*Assignment:* In the listing below, find every line containing "system" and copy it out.
********************
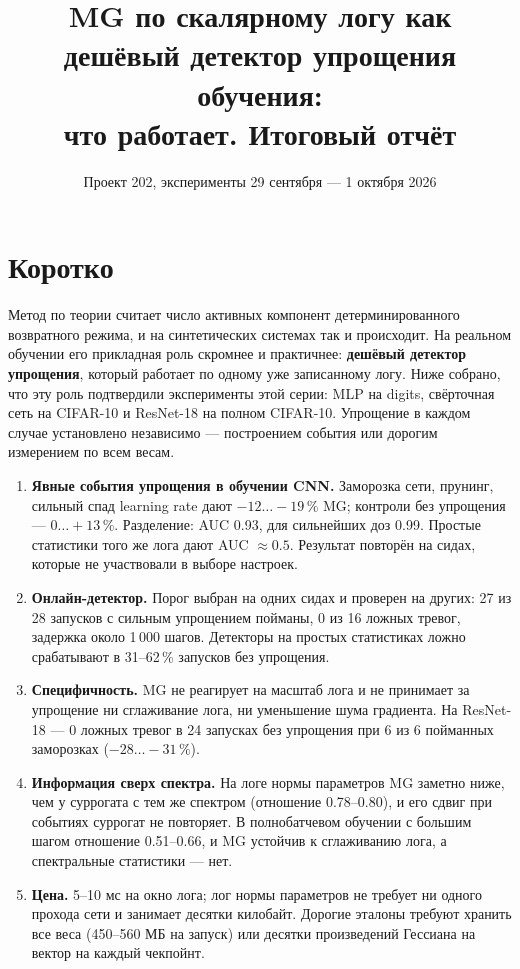 \documentclass[10pt,a4paper]{article}
\title{MG по скалярному логу как дешёвый детектор упрощения обучения:\\
что работает. Итоговый отчёт}
\author{Проект 202, эксперименты 29 сентября --- 1 октября 2026}
\date{}
\newcommand{\good}[1]{\textcolor[HTML]{117733}{#1}}
\begin{document}
\maketitle

\section*{Коротко}

Метод по теории считает число активных компонент детерминированного возвратного
режима, и на синтетических системах так и происходит. На реальном обучении его
прикладная роль скромнее и практичнее: \textbf{дешёвый детектор упрощения}, который
работает по одному уже записанному логу. Ниже собрано, что эту роль подтвердили
эксперименты этой серии: MLP на digits, свёрточная сеть на CIFAR-10 и ResNet-18 на
полном CIFAR-10. Упрощение в каждом случае установлено независимо --- построением
события или дорогим измерением по всем весам.

\begin{enumerate}\setlength\itemsep{2pt}
\item \textbf{Явные события упрощения в обучении CNN.} Заморозка сети, прунинг,
  сильный спад learning rate дают \good{$-12\ldots-19\,\%$} MG; контроли без упрощения
  --- $0\ldots+13\,\%$. Разделение: AUC 0.93, для сильнейших доз 0.99. Простые
  статистики того же лога дают AUC $\approx 0.5$. Результат повторён на сидах,
  которые не участвовали в выборе настроек.
\item \textbf{Онлайн-детектор.} Порог выбран на одних сидах и проверен на других:
  \good{27 из 28} запусков с сильным упрощением пойманы, \good{0 из 16} ложных тревог,
  задержка около 1\,000 шагов. Детекторы на простых статистиках ложно срабатывают в
  31--62\,\% запусков без упрощения.
\item \textbf{Специфичность.} MG не реагирует на масштаб лога и не принимает за
  упрощение ни сглаживание лога, ни уменьшение шума градиента. На ResNet-18 ---
  \good{0 ложных тревог в 24} запусках без упрощения при \good{6 из 6} пойманных
  заморозках ($-28\ldots-31\,\%$).
\item \textbf{Информация сверх спектра.} На логе нормы параметров MG заметно ниже,
  чем у суррогата с тем же спектром (отношение 0.78--0.80), и его сдвиг при событиях
  суррогат не повторяет. В полнобатчевом обучении с большим шагом отношение
  0.51--0.66, и MG устойчив к сглаживанию лога, а спектральные статистики --- нет.
\item \textbf{Цена.} 5--10 мс на окно лога; лог нормы параметров не требует ни
  одного прохода сети и занимает десятки килобайт. Дорогие эталоны требуют хранить
  все веса (450--560 МБ на запуск) или десятки произведений Гессиана на вектор на
  каждый чекпойнт.
\end{enumerate}
\end{document}
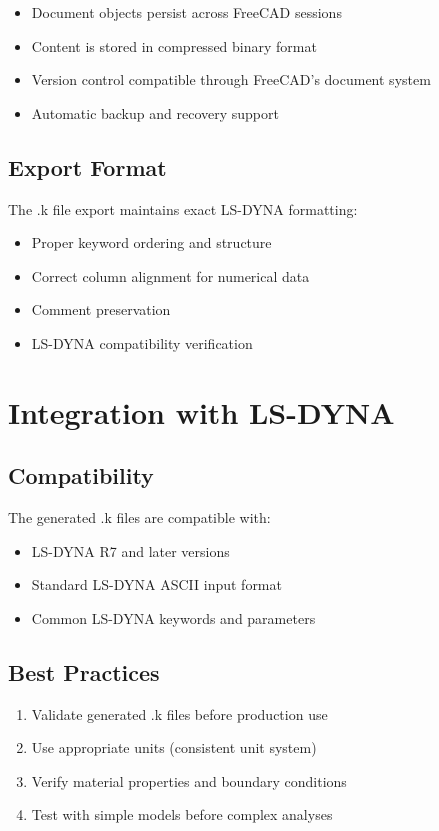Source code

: \documentclass[12pt,a4paper]{article}
\begin{document}
\begin{itemize}
    \item Document objects persist across FreeCAD sessions
    \item Content is stored in compressed binary format
    \item Version control compatible through FreeCAD's document system
    \item Automatic backup and recovery support
\end{itemize}

\subsection{Export Format}
The .k file export maintains exact LS-DYNA formatting:

\begin{itemize}
    \item Proper keyword ordering and structure
    \item Correct column alignment for numerical data
    \item Comment preservation
    \item LS-DYNA compatibility verification
\end{itemize}

\section{Integration with LS-DYNA}

\subsection{Compatibility}
The generated .k files are compatible with:
\begin{itemize}
    \item LS-DYNA R7 and later versions
    \item Standard LS-DYNA ASCII input format
    \item Common LS-DYNA keywords and parameters
\end{itemize}

\subsection{Best Practices}
\begin{enumerate}
    \item Validate generated .k files before production use
    \item Use appropriate units (consistent unit system)
    \item Verify material properties and boundary conditions
    \item Test with simple models before complex analyses
\end{enumerate}
\end{document}
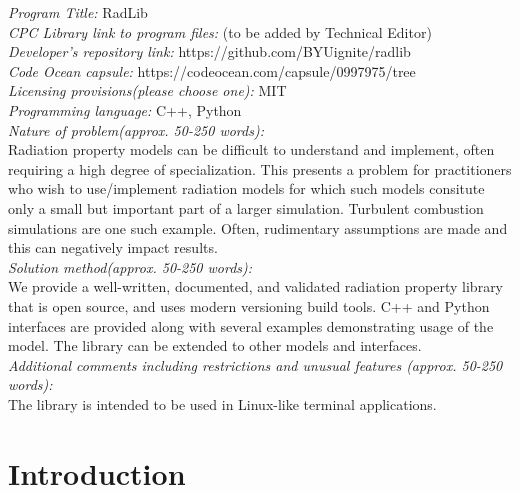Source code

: \documentclass[preprint,12pt]{elsarticle}
\begin{document}
\begin{small}
\noindent
{\em Program Title:} RadLib                                         \\
{\em CPC Library link to program files:} (to be added by Technical Editor) \\
{\em Developer's repository link:} https://github.com/BYUignite/radlib \\
{\em Code Ocean capsule:} https://codeocean.com/capsule/0997975/tree \\
{\em Licensing provisions(please choose one):} MIT \\
{\em Programming language:} C++, Python                                   \\
{\em Nature of problem(approx. 50-250 words):} \\
Radiation property models can be difficult to understand and implement, often requiring a high degree of specialization. This presents a problem for practitioners who wish to use/implement radiation models for which such models consitute only a small but important part of a larger simulation. Turbulent combustion simulations are one such example. Often, rudimentary assumptions are made and this can negatively impact results. \\
{\em Solution method(approx. 50-250 words):}\\
We provide a well-written, documented, and validated radiation property library that is open source, and uses modern versioning build tools. C++ and Python interfaces are provided along with several examples demonstrating usage of the model. The library can be extended to other models and interfaces. \\ 
{\em Additional comments including restrictions and unusual features (approx. 50-250 words):}\\
The library is intended to be used in Linux-like terminal applications.  
   \\

\end{small}


\section{Introduction} \label{s:motivation}
\end{document}
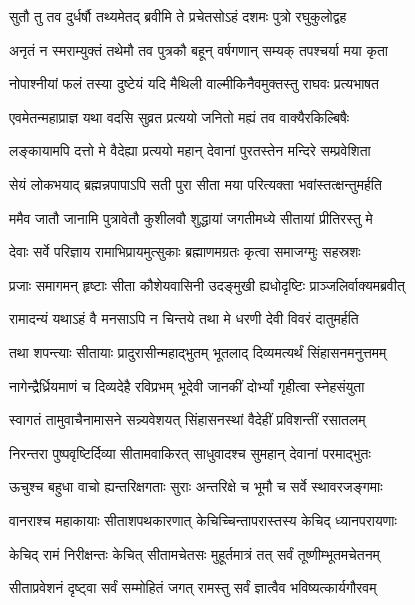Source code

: \twolineshloka
{सुतौ तु तव दुर्धर्षौ तथ्यमेतद् ब्रवीमि ते}
{प्रचेतसोऽहं दशमः पुत्रो रघुकुलोद्वह} %

\twolineshloka
{अनृतं न स्मराम्युक्तं तथेमौ तव पुत्रकौ}
{बहून् वर्षगणान् सम्यक् तपश्चर्या मया कृता} %

\twolineshloka
{नोपाश्नीयां फलं तस्या दुष्टेयं यदि मैथिली}
{वाल्मीकिनैवमुक्तस्तु राघवः प्रत्यभाषत} %

\twolineshloka
{एवमेतन्महाप्राज्ञ यथा वदसि सुव्रत}
{प्रत्ययो जनितो मह्यं तव वाक्यैरकिल्बिषैः} %

\twolineshloka
{लङ्कायामपि दत्तो मे वैदेह्या प्रत्ययो महान्}
{देवानां पुरतस्तेन मन्दिरे सम्प्रवेशिता} %

\twolineshloka
{सेयं लोकभयाद् ब्रह्मन्नपापाऽपि सती पुरा}
{सीता मया परित्यक्ता भवांस्तत्क्षन्तुमर्हति} %

\twolineshloka
{ममैव जातौ जानामि पुत्रावेतौ कुशीलवौ}
{शुद्धायां जगतीमध्ये सीतायां प्रीतिरस्तु मे} %

\twolineshloka
{देवाः सर्वे परिज्ञाय रामाभिप्रायमुत्सुकाः}
{ब्रह्माणमग्रतः कृत्वा समाजग्मुः सहस्रशः} %

\twolineshloka
{प्रजाः समागमन् हृष्टाः सीता कौशेयवासिनी}
{उदङ्मुखी ह्यधोदृष्टिः प्राञ्जलिर्वाक्यमब्रवीत्} %

\twolineshloka
{रामादन्यं यथाऽहं वै मनसाऽपि न चिन्तये}
{तथा मे धरणी देवी विवरं दातुमर्हति} %

\twolineshloka
{तथा शपन्त्याः सीतायाः प्रादुरासीन्महाद्भुतम्}
{भूतलाद् दिव्यमत्यर्थं सिंहासनमनुत्तमम्} %

\twolineshloka
{नागेन्द्रैर्ध्रियमाणं च दिव्यदेहै रविप्रभम्}
{भूदेवी जानकीं दोर्भ्यां गृहीत्वा स्नेहसंयुता} %

\twolineshloka
{स्वागतं तामुवाचैनामासने सन्न्यवेशयत्}
{सिंहासनस्थां वैदेहीं प्रविशन्तीं रसातलम्} %

\twolineshloka
{निरन्तरा पुष्पवृष्टिर्दिव्या सीतामवाकिरत्}
{साधुवादश्च सुमहान् देवानां परमाद्भुतः} %

\twolineshloka
{ऊचुश्च बहुधा वाचो ह्यन्तरिक्षगताः सुराः}
{अन्तरिक्षे च भूमौ च सर्वे स्थावरजङ्गमाः} %

\twolineshloka
{वानराश्च महाकायाः सीताशपथकारणात्}
{केचिच्चिन्तापरास्तस्य केचिद् ध्यानपरायणाः} %

\twolineshloka
{केचिद् रामं निरीक्षन्तः केचित् सीतामचेतसः}
{मुहूर्तमात्रं तत् सर्वं तूष्णीम्भूतमचेतनम्} %

\twolineshloka
{सीताप्रवेशनं दृष्ट्वा सर्वं सम्मोहितं जगत्}
{रामस्तु सर्वं ज्ञात्वैव भविष्यत्कार्यगौरवम्} %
********************
*Answer below:*
    \item Version control compatible through FreeCAD's document system
    \item Use appropriate units (consistent unit system)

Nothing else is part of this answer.